Among the entries below, determine how many lines contain the word "DoxyCompactItemize" and state only that figure.

[Provided records Boundary: Start]

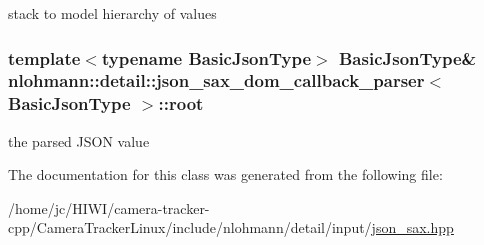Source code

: stack to model hierarchy of values 

\subsubsection[{\texorpdfstring{root}{root}}]{\setlength{\rightskip}{0pt plus 5cm}template$<$typename Basic\+Json\+Type$>$ Basic\+Json\+Type\& {\bf nlohmann\+::detail\+::json\+\_\+sax\+\_\+dom\+\_\+callback\+\_\+parser}$<$ Basic\+Json\+Type $>$\+::root\hspace{0.3cm}{\ttfamily [private]}}\hypertarget{classnlohmann_1_1detail_1_1json__sax__dom__callback__parser_a7b12037ca38be3ddec09c42bd71080cc}{}\label{classnlohmann_1_1detail_1_1json__sax__dom__callback__parser_a7b12037ca38be3ddec09c42bd71080cc}


the parsed J\+S\+ON value 



The documentation for this class was generated from the following file\+:\begin{DoxyCompactItemize}
\item 
/home/jc/\+H\+I\+W\+I/camera-\/tracker-\/cpp/\+Camera\+Tracker\+Linux/include/nlohmann/detail/input/\hyperlink{json__sax_8hpp}{json\+\_\+sax.\+hpp}\end{DoxyCompactItemize}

[Provided records Boundary: End]

### Your response
2